Quizá no sea un apunte sutil, pero estamos ante todo una sátira que no hace ascos a ciertos trazos gruesos como escupitajos espesos que no dejan títere con cabeza, ya sea a los actores, o cualquier entidad que les rodee, sean los críticos, a los que se dibuja, a traves de Dickinson (Lindsay Duncan), como aspirantes a emperadores romanos que disfrutan poniendo su dedo arriba o abajo, como a los que viven atascados en las diversas pantallas de las redes sociales, a través de las que parece que giran sus vidas, como también a quienes las niegan, como es el caso de Riggan, ya que es alguien ávido de notoriedad y reconocimiento pero rechaza las herramientas que más pueden hoy en día proporcionársela, e irónicamente, lo hace, aunque no sea de modo calculado ni intencional, porque en esa realidad de velocidad apresurada en la que los centros de atención varían tan rápidamente, y definidos generalmente por lo insustancial, es más fácil que adquieras notoriedad por evidenciar tus trapos sucios, o por lo menos tu ropa interior cuando te quedas en calzoncillos en mitad de una multitudinaria calle.
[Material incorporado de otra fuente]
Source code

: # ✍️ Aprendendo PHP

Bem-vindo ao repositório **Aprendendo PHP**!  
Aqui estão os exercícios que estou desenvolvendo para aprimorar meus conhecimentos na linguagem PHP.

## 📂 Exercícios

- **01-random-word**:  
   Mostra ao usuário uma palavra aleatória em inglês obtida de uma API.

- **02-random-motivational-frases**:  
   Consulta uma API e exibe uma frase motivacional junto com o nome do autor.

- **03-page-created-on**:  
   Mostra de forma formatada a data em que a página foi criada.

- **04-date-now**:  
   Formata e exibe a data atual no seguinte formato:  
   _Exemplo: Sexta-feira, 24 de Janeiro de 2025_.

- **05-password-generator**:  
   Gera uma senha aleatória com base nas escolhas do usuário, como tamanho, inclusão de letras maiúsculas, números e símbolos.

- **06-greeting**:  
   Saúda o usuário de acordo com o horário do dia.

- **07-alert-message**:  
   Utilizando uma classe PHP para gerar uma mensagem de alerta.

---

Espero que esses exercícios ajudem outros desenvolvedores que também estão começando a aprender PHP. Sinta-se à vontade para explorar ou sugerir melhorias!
Eso sí es una fantasía sucia, aunque no deja de tener su gracia. Además, puedes tener la opción de conseguir una nariz como Jake La Motta y seguir pensando que eres el mejor, sino ante un espejo, al menos echando a volar, aunque no seas un hombre pájaro. O quizás sí, es lo que tiene optar por las fantasías, sean sucias o no.